Search the listing for "Independent" and copy every line where it appears.

• Records for the task:
──────────────────────────────
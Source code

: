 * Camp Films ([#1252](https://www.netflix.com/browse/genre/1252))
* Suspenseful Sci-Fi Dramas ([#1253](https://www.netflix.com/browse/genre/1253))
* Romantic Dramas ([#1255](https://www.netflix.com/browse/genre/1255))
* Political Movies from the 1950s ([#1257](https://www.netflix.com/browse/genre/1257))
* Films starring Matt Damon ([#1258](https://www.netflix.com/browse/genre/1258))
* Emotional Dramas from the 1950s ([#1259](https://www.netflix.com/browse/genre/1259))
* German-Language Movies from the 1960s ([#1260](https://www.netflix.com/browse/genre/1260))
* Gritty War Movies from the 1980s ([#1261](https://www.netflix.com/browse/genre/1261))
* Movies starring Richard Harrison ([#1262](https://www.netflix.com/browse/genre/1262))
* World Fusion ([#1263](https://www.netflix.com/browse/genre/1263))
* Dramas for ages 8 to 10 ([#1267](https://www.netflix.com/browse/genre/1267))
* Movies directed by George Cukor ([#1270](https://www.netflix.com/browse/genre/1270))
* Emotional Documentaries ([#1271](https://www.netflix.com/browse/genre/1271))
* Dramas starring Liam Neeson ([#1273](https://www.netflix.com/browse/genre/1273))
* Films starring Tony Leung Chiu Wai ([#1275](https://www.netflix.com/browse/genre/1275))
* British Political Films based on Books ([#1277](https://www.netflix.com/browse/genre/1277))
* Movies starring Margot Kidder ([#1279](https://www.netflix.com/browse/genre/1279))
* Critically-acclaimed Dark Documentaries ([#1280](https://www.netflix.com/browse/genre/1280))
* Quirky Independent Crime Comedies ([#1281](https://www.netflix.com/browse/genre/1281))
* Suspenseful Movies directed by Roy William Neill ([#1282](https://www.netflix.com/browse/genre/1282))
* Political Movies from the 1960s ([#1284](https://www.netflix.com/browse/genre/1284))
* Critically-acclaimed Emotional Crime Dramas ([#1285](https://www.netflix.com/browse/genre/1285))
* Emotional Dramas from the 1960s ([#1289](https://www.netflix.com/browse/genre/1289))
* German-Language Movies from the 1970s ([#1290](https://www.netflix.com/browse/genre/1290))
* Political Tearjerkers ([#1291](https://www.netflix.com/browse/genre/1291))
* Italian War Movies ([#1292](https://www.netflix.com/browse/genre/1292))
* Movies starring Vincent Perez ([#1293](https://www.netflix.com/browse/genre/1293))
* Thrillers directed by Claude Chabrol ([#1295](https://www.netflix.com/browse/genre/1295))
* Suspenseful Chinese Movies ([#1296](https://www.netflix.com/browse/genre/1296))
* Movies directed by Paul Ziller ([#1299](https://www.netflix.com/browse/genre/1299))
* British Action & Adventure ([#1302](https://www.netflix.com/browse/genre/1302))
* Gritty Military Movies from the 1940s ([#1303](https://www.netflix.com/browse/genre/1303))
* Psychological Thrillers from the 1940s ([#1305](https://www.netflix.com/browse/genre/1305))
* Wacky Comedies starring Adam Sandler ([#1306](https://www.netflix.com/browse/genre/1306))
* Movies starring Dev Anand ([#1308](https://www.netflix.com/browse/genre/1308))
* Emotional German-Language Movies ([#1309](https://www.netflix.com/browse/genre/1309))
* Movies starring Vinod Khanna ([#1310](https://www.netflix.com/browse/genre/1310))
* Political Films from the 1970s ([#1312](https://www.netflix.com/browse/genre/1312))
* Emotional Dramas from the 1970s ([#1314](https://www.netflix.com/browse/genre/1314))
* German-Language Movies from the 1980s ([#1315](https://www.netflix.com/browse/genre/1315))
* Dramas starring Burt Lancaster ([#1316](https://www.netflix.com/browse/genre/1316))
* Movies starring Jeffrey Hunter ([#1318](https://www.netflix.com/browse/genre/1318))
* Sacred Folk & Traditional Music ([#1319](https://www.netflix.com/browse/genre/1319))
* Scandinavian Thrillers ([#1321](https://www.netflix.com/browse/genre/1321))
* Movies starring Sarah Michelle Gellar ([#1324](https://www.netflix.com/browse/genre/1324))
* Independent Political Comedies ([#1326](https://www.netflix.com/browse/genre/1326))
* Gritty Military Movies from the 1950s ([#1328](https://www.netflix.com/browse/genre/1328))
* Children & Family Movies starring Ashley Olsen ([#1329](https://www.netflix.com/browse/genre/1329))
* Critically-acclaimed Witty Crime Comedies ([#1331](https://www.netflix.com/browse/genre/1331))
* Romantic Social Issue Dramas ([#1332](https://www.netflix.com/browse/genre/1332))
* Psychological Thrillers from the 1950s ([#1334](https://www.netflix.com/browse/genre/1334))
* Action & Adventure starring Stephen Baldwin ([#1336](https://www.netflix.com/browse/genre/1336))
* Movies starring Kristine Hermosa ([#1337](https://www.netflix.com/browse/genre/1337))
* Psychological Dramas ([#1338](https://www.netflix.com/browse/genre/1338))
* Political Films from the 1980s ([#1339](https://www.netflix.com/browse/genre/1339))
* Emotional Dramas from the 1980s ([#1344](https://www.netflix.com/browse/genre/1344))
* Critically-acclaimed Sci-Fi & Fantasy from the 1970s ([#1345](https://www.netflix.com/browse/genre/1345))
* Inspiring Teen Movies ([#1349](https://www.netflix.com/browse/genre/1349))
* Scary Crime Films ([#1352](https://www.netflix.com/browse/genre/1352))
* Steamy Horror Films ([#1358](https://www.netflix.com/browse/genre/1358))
──────────────────────────────
• Answer area:
* Quirky Independent Crime Comedies ([#1281](https://www.netflix.com/browse/genre/1281))
* Independent Political Comedies ([#1326](https://www.netflix.com/browse/genre/1326))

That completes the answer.